Some of the crusty old fishermen who keep their heavy slickers on even when they’re downing pints at the local pub, and many of Bernie’s fellow sailors, treat Bernie like a pariah. You see, there was a tragedy at sea the year before, and though Bernie and his crew tried to overcome the rough seas on a rescue mission, they failed – and some felt Bernie should have tried a lot harder.

Cut to the night of Feb. 18, 1952, when a nor’easter of monstrous proportions struck the waters off the coast of Massachusetts, tearing not one but two oil tankers in half. Thinking there was only one tanker in peril, the Coast Guard sent most of its resources to the SS Fort Mercer.

By the time the Coast Guard realized the Pendleton had also been ripped in two, it was left to Bernie and three crew members – Coast Guarders Andy Fitzgerald (Kyle Gallner) and Richard Livesey (Ben Foster) and Navy man Ervin Maske (John Magaro) – to man a small Coast Guard motorboat on a seemingly impossible mission to locate the Pendleton and rescue all hands on deck.

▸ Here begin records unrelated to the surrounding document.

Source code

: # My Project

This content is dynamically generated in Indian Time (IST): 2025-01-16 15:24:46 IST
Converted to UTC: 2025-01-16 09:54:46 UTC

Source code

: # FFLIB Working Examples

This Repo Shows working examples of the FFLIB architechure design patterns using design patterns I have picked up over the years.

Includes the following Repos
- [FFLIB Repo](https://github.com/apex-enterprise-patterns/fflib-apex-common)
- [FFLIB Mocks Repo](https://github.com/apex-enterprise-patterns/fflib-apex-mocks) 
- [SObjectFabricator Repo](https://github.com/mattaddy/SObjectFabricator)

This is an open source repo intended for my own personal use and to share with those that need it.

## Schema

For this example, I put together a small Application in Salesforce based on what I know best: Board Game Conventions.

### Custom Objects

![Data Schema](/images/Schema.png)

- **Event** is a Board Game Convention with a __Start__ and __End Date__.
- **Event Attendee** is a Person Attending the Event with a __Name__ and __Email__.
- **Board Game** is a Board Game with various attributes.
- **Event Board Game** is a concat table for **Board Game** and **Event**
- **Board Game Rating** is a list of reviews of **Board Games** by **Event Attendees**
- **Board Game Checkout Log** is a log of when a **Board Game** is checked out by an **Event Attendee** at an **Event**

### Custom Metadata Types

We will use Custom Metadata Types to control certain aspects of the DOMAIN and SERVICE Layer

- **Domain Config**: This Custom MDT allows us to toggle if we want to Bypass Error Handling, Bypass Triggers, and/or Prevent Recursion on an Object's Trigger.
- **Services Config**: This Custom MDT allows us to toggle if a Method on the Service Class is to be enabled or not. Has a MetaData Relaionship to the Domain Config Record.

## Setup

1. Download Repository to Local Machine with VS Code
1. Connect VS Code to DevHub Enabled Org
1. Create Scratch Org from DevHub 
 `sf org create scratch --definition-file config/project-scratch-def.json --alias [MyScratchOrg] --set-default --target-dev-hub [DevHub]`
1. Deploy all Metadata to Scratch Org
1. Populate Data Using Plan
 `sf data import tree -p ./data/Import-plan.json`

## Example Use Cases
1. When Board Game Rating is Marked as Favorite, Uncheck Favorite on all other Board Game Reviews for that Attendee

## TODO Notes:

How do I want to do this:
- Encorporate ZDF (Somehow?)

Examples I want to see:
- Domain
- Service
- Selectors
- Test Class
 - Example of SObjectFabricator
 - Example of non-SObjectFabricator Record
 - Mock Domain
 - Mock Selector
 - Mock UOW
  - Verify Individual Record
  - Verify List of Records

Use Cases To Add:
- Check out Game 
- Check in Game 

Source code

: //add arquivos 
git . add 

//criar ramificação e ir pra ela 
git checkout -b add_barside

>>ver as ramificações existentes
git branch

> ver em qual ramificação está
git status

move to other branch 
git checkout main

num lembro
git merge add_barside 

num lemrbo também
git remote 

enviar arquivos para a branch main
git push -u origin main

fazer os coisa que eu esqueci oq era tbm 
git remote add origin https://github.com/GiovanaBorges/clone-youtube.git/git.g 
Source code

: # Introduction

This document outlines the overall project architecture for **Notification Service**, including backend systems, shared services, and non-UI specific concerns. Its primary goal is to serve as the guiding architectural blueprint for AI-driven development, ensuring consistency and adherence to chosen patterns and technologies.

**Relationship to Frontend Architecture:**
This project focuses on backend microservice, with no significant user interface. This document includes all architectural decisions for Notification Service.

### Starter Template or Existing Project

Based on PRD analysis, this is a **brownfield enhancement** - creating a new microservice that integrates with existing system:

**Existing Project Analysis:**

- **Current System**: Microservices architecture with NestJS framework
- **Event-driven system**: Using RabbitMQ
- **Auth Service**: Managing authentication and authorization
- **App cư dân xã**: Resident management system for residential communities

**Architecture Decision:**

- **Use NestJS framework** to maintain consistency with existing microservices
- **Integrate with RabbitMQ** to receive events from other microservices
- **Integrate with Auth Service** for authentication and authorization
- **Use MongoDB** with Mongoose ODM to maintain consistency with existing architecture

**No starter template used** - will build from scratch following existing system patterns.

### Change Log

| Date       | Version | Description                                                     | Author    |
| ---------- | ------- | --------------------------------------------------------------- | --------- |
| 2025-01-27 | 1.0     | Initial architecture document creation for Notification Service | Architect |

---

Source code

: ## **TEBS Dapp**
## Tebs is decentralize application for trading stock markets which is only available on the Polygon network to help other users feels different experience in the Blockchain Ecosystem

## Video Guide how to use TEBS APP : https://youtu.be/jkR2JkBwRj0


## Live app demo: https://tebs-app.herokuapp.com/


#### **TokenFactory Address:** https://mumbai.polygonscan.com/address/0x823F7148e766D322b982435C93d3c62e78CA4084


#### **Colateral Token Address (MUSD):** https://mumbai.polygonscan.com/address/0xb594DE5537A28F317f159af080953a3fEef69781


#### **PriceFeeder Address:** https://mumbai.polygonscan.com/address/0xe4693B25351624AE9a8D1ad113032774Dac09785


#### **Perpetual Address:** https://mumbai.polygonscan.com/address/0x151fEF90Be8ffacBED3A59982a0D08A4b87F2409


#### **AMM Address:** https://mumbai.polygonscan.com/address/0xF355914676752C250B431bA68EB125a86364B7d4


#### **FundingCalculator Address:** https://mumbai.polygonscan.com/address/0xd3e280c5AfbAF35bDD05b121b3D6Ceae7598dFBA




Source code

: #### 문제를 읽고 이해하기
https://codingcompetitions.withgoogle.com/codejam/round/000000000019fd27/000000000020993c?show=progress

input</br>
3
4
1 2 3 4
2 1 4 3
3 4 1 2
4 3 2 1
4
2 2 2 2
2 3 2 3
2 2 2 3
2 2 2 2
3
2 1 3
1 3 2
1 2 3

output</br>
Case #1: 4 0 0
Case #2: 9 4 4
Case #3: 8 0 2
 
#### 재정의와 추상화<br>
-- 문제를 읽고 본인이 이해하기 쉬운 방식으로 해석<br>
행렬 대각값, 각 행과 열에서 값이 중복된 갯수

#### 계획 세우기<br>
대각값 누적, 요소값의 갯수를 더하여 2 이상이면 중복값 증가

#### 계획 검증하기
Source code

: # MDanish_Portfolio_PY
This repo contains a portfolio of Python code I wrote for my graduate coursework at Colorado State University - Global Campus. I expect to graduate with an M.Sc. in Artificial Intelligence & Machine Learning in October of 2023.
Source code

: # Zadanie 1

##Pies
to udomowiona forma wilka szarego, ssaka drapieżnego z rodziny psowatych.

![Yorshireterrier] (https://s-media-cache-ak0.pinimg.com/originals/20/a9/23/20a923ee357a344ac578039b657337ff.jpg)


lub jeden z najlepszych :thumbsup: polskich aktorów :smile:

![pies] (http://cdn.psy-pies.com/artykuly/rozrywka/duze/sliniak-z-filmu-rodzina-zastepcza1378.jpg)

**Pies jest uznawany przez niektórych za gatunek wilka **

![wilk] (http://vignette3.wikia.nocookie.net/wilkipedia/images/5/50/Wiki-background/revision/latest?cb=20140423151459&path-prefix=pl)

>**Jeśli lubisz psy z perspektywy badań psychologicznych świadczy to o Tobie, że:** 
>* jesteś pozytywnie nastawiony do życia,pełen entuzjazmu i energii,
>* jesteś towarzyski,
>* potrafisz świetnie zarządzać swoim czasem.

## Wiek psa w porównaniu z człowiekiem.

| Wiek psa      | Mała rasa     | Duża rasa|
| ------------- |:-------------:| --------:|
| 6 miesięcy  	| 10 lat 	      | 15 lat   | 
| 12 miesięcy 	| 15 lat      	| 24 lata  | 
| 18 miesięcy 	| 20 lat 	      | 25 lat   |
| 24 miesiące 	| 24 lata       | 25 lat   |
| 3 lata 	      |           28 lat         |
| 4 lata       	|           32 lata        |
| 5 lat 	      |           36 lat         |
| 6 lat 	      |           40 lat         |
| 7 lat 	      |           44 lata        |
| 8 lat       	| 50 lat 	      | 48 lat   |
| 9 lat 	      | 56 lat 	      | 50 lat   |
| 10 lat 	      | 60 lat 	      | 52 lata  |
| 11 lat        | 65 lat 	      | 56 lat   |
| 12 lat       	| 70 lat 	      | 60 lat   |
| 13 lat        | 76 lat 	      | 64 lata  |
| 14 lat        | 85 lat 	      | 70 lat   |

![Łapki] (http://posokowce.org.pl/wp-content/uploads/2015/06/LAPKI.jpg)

For the bulk of the journey, “The Finest Hours” follows three paths: Bernie and his crew facing ferocious waves, the loss of their compass and a mission that feels increasingly suicidal with the passing minutes; Pendleton engineer Ray Sybert (Casey Affleck) devising ingenious methods to keep what’s left of the ship afloat while attempting to diffuse internal tensions among the crew; and Miriam’s plight back home, as she awaits word of Bernie’s fate.

Meanwhile, the landlocked scenes are the cheesiest of all. When Miriam storms into the Coast Guard headquarters and demands Chief Warrant Officer Cluff (Eric Bana, using an embarrassing Southern accent), who’s not from these parts, bring her fiance home, it’s just ridiculous. Later, when the townsfolk gather to monitor the radio and bring in potluck dinners, even overheard snippets of conversation are so heavy-handed they’re almost chuckle-inducing.

“The Finest Hours” feels stitched together. None of the three main plot lines is particularly powerful or moving. We’re never invested in these characters the way we were with, say, the leads in “The Perfect Storm.” The heroism of that small-boat crew from 1952 deserves a special film. This is not it.